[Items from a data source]
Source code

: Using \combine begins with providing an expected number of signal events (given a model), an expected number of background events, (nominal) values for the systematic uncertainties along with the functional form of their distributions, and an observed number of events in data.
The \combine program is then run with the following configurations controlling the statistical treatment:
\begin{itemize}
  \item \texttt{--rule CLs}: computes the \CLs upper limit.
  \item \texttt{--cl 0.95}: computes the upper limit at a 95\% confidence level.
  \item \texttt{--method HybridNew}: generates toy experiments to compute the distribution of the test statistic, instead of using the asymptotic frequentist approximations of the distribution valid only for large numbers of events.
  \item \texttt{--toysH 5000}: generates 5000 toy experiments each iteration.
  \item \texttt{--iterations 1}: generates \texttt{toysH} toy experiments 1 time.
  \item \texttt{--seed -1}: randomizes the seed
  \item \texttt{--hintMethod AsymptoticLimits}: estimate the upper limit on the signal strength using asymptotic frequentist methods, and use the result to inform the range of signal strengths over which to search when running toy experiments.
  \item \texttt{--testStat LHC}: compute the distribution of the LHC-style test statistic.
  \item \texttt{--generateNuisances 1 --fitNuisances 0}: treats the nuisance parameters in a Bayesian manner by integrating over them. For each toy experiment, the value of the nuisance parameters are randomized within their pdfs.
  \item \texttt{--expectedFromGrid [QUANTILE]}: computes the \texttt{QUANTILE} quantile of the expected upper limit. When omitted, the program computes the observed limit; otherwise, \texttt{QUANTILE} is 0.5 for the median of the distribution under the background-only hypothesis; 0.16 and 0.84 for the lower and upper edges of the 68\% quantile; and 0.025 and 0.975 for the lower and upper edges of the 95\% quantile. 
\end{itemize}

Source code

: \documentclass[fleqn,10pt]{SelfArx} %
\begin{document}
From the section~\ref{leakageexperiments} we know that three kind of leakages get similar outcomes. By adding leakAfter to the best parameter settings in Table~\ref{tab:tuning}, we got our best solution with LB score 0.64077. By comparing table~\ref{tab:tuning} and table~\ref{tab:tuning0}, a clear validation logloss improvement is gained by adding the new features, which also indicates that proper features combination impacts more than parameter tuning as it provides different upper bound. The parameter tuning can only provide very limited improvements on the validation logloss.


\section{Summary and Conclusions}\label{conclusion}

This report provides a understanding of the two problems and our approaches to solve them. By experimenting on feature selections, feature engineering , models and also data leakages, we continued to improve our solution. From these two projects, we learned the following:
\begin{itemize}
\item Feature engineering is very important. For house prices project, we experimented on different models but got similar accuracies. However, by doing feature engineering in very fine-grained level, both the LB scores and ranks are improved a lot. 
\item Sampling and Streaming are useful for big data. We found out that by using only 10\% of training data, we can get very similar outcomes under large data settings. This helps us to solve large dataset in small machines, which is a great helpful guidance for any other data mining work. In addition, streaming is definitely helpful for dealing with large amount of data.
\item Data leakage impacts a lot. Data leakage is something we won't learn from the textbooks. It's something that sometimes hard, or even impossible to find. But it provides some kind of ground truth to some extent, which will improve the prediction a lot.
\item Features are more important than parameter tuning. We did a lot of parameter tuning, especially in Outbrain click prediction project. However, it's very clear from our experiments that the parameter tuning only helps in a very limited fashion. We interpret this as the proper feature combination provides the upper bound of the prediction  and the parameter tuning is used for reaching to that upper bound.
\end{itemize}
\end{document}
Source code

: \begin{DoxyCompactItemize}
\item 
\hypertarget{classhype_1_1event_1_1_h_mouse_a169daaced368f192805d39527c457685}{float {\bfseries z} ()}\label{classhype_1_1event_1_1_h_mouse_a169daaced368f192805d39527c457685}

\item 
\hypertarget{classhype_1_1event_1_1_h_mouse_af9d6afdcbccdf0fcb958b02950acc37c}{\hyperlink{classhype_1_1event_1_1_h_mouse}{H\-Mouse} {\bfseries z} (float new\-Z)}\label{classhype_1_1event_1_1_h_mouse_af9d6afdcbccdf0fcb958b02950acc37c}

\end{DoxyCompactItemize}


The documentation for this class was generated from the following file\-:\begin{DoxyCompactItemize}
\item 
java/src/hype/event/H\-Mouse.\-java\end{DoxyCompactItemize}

_WORK REQUIRED_
Where a line of the data holds the word "level", copy that line.

_EXERCISE RESPONSE_
  \item \texttt{--cl 0.95}: computes the upper limit at a 95\% confidence level.
\item Feature engineering is very important. For house prices project, we experimented on different models but got similar accuracies. However, by doing feature engineering in very fine-grained level, both the LB scores and ranks are improved a lot. 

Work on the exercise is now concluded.